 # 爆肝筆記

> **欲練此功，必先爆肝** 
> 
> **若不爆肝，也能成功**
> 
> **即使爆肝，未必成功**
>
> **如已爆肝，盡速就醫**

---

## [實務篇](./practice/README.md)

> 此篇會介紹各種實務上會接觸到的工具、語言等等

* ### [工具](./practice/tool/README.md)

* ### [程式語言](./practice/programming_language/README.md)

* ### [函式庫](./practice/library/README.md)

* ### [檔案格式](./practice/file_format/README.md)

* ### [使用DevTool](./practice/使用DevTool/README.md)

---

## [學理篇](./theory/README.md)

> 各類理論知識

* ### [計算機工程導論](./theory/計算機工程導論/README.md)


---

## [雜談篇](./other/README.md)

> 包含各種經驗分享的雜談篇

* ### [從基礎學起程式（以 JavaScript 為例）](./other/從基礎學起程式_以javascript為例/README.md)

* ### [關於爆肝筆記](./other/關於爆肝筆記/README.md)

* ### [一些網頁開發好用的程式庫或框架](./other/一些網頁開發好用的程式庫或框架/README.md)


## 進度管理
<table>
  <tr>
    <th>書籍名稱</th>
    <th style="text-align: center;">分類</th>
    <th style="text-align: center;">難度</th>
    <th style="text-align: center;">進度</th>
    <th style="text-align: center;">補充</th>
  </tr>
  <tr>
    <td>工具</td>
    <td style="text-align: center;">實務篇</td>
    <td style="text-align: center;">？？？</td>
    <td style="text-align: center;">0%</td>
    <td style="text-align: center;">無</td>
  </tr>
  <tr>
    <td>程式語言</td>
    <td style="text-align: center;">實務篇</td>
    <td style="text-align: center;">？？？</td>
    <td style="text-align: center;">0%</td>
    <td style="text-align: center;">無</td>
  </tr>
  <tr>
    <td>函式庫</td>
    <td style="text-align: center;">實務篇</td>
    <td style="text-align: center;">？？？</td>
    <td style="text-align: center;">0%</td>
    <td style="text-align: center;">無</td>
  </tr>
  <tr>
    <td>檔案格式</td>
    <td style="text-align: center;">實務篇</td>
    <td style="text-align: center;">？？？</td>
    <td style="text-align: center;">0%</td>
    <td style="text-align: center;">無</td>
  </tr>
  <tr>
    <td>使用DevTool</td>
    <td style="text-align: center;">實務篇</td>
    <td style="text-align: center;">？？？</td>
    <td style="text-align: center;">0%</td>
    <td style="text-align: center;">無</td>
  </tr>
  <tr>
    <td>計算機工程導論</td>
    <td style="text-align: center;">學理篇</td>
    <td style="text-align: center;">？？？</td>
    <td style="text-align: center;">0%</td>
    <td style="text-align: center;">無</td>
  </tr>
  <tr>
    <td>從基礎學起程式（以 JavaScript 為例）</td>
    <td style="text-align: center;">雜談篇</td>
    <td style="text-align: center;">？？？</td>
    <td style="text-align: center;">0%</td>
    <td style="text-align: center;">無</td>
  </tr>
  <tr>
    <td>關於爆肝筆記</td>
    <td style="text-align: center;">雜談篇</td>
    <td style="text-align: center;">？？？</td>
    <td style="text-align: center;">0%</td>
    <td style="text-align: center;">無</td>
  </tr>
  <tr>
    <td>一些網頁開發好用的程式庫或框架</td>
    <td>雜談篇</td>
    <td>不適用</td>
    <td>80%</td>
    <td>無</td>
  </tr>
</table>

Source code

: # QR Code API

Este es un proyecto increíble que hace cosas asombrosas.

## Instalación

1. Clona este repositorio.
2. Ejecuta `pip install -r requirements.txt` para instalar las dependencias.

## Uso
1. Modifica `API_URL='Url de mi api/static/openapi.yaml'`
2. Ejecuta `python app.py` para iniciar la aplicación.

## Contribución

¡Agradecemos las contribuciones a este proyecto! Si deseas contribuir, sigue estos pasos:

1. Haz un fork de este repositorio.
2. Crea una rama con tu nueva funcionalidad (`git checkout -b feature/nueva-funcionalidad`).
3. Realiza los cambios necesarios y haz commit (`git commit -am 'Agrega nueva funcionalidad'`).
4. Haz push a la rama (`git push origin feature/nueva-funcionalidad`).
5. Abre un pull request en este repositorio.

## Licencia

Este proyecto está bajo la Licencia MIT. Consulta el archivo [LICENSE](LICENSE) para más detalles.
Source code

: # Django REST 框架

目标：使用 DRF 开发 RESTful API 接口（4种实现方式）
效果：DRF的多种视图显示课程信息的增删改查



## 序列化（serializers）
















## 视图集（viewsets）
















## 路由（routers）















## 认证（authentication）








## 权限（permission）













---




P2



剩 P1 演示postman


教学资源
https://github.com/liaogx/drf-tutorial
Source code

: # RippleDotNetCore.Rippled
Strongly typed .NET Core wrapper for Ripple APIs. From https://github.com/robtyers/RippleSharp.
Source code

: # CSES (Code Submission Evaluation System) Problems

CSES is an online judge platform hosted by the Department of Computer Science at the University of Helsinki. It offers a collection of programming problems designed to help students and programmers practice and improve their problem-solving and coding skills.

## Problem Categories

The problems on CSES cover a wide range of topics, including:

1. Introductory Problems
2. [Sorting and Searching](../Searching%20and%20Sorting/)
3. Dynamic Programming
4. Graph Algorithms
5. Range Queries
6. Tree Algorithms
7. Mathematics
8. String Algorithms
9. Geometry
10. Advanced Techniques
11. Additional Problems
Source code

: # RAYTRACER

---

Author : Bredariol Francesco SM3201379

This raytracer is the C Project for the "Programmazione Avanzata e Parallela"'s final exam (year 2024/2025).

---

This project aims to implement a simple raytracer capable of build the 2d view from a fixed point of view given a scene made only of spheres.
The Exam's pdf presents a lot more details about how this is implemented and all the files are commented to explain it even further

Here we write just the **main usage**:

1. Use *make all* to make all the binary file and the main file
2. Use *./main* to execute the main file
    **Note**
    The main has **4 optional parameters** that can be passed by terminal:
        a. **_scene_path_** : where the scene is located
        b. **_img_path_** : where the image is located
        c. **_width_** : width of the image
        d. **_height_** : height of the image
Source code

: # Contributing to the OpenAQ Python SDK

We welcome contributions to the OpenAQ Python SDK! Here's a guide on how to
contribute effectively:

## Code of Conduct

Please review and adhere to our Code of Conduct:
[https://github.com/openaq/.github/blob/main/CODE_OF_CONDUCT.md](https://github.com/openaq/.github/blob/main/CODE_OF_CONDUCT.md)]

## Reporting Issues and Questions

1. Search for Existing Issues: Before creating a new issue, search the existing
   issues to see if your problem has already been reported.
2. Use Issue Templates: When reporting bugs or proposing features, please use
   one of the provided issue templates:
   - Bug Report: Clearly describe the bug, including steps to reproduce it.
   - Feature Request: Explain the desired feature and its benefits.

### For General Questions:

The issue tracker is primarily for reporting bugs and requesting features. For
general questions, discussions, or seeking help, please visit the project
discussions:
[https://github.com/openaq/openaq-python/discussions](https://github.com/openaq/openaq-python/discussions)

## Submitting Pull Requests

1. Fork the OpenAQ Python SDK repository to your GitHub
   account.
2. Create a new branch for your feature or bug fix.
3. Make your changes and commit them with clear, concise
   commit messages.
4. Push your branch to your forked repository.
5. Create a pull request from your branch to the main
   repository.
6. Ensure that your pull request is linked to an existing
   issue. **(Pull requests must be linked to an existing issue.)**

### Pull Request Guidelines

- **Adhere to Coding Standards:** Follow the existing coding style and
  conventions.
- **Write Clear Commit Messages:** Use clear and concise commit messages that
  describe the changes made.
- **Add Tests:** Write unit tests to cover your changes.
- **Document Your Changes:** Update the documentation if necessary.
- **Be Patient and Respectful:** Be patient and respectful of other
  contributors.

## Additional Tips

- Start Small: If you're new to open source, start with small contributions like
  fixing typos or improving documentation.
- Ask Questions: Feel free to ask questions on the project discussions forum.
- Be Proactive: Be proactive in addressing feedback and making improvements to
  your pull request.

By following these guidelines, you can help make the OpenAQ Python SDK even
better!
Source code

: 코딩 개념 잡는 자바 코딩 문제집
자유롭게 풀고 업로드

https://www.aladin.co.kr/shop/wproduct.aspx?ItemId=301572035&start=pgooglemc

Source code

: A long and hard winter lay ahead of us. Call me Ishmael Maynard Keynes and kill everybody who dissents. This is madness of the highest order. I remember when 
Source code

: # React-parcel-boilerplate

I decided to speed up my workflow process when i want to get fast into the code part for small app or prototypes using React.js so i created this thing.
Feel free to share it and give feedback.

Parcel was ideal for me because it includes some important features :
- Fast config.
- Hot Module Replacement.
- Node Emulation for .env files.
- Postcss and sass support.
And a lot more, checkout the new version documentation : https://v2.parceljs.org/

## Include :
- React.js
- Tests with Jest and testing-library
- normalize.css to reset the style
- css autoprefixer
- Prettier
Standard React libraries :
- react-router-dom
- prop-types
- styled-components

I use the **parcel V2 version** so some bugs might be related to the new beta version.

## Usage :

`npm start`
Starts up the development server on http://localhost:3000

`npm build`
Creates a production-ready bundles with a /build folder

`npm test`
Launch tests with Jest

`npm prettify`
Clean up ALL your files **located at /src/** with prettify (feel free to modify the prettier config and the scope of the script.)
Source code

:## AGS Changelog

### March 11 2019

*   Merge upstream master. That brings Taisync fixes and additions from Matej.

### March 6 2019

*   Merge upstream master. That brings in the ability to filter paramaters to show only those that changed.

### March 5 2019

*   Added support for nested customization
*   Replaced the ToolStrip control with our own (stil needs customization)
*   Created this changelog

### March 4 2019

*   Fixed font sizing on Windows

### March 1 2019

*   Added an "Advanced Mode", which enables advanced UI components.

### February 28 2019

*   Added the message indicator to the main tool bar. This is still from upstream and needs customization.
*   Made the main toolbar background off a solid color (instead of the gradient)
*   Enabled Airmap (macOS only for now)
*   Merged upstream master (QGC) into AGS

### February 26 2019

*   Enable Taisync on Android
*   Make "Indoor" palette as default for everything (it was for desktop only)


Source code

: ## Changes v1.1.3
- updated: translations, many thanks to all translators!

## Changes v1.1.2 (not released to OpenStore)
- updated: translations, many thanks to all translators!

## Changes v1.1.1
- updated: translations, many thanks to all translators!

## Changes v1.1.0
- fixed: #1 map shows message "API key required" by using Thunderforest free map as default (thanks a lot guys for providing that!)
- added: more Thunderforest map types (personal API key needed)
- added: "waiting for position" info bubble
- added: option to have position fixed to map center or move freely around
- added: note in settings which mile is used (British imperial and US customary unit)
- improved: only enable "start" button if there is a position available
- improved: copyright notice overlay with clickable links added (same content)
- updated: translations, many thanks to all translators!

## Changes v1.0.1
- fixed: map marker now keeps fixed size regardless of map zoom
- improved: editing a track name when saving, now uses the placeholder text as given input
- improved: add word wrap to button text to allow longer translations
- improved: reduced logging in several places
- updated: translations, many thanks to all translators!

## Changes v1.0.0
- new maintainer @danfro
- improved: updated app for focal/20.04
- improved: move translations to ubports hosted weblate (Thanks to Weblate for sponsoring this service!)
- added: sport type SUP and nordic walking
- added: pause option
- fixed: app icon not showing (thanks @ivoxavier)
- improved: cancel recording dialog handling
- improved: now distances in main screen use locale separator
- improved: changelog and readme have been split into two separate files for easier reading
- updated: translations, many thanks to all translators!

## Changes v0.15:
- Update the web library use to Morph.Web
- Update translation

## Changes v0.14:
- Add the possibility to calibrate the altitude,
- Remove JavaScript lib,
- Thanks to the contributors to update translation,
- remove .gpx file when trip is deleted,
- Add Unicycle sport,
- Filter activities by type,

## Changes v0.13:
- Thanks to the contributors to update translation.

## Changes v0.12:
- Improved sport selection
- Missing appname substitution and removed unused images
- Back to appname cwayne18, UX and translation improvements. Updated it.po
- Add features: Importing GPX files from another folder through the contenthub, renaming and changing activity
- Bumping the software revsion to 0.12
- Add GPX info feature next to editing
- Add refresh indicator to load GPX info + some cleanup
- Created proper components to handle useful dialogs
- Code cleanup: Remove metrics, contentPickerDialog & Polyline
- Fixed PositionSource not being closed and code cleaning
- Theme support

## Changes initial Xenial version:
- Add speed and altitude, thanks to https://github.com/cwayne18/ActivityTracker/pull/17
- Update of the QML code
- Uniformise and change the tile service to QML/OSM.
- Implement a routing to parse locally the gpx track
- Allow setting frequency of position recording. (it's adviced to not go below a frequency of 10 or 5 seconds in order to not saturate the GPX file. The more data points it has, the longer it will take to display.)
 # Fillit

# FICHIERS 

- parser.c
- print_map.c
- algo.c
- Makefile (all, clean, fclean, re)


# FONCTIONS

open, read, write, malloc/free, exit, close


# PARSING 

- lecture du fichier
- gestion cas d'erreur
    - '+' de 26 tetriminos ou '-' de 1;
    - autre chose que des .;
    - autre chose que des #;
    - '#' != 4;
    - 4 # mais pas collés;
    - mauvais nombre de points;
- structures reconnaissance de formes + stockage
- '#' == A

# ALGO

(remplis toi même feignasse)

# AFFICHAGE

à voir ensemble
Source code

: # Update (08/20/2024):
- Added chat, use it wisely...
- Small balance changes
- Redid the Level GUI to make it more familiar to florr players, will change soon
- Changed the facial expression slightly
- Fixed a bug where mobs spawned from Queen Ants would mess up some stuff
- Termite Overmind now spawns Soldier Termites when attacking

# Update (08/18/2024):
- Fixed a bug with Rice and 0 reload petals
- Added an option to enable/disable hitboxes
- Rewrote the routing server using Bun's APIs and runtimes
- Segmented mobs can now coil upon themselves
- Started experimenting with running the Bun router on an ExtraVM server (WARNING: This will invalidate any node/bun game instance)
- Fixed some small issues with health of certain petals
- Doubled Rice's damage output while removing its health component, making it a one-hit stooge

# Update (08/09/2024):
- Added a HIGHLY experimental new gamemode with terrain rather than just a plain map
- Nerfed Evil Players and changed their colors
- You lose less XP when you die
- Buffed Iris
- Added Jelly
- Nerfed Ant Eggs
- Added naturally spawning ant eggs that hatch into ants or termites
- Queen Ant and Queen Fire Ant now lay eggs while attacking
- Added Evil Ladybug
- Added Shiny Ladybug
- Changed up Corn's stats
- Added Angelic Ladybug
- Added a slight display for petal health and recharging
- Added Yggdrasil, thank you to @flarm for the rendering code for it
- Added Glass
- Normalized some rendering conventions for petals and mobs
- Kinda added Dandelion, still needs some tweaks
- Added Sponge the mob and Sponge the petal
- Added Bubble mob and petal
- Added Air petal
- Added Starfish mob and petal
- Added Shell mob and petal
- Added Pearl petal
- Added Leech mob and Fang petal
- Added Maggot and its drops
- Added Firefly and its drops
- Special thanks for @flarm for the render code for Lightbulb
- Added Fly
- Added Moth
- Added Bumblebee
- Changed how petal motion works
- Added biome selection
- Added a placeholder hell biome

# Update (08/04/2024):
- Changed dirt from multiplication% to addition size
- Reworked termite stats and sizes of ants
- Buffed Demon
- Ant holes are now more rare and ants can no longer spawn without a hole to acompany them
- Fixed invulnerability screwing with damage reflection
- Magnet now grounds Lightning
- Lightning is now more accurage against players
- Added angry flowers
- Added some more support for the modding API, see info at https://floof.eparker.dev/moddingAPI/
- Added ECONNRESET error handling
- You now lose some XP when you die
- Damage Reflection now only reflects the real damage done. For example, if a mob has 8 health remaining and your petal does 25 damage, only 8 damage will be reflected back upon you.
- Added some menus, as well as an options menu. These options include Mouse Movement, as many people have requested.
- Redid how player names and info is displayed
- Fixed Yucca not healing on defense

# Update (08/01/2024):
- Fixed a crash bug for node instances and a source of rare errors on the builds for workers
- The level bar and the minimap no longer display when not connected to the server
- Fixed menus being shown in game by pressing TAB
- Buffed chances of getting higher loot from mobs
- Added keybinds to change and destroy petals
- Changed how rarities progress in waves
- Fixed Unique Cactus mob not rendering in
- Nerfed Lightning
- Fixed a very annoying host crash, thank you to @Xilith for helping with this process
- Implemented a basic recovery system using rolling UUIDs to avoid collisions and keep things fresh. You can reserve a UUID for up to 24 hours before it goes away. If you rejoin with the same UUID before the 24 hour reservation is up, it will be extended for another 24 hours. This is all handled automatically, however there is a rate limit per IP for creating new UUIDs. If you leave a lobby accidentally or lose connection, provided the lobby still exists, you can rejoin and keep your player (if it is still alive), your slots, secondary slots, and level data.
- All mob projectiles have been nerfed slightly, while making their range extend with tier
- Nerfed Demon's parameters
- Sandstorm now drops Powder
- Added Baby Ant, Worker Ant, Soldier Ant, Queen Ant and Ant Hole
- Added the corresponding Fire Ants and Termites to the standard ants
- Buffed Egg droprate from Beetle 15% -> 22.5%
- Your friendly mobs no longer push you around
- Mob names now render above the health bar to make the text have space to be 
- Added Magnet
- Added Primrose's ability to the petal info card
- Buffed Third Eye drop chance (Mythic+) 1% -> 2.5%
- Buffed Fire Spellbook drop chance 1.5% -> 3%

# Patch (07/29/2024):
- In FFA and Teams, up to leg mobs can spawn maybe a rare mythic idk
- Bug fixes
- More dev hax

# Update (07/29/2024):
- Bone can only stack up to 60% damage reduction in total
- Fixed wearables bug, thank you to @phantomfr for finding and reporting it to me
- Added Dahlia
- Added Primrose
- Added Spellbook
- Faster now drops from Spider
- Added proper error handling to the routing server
======
Find every line of the data that holds the string "selection", then say how many there are and nothing else.

_YOUR SOLUTION_
2